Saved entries

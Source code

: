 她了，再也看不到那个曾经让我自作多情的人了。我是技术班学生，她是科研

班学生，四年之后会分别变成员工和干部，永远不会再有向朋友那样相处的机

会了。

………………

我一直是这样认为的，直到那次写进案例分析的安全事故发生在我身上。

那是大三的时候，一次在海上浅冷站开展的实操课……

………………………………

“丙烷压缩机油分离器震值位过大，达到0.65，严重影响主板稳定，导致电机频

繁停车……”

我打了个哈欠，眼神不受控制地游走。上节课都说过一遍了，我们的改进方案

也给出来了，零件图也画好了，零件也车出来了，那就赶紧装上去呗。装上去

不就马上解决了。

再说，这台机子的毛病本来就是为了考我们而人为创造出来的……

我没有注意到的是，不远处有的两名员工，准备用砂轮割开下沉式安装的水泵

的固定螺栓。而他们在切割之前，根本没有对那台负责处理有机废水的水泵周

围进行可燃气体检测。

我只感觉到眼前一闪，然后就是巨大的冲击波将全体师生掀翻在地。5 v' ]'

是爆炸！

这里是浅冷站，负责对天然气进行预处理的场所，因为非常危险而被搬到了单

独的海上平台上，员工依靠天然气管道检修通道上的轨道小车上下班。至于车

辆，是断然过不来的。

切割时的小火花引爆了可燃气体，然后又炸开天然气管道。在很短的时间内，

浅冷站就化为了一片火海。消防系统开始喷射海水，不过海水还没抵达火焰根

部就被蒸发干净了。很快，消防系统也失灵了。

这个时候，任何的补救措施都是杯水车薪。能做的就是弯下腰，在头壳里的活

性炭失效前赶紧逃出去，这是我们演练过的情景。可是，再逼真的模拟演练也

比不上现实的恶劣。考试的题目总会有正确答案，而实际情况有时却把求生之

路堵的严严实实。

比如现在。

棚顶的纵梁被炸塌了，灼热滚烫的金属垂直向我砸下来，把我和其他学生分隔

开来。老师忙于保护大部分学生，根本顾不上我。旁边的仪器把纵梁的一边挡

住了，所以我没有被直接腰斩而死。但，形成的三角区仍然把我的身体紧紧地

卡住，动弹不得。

**Activity**
Beginning with the first line above, could you copy every line exactly, up to and including the one with "切割时的小火花引爆了可燃气体，然后又炸开天然气管道。在很短的时间内，"?

**Response**
Source code

: 她了，再也看不到那个曾经让我自作多情的人了。我是技术班学生，她是科研

班学生，四年之后会分别变成员工和干部，永远不会再有向朋友那样相处的机

会了。

………………

我一直是这样认为的，直到那次写进案例分析的安全事故发生在我身上。

那是大三的时候，一次在海上浅冷站开展的实操课……

………………………………

“丙烷压缩机油分离器震值位过大，达到0.65，严重影响主板稳定，导致电机频

繁停车……”

我打了个哈欠，眼神不受控制地游走。上节课都说过一遍了，我们的改进方案

也给出来了，零件图也画好了，零件也车出来了，那就赶紧装上去呗。装上去

不就马上解决了。

再说，这台机子的毛病本来就是为了考我们而人为创造出来的……

我没有注意到的是，不远处有的两名员工，准备用砂轮割开下沉式安装的水泵

的固定螺栓。而他们在切割之前，根本没有对那台负责处理有机废水的水泵周

围进行可燃气体检测。

我只感觉到眼前一闪，然后就是巨大的冲击波将全体师生掀翻在地。5 v' ]'

是爆炸！

这里是浅冷站，负责对天然气进行预处理的场所，因为非常危险而被搬到了单

独的海上平台上，员工依靠天然气管道检修通道上的轨道小车上下班。至于车

辆，是断然过不来的。

切割时的小火花引爆了可燃气体，然后又炸开天然气管道。在很短的时间内，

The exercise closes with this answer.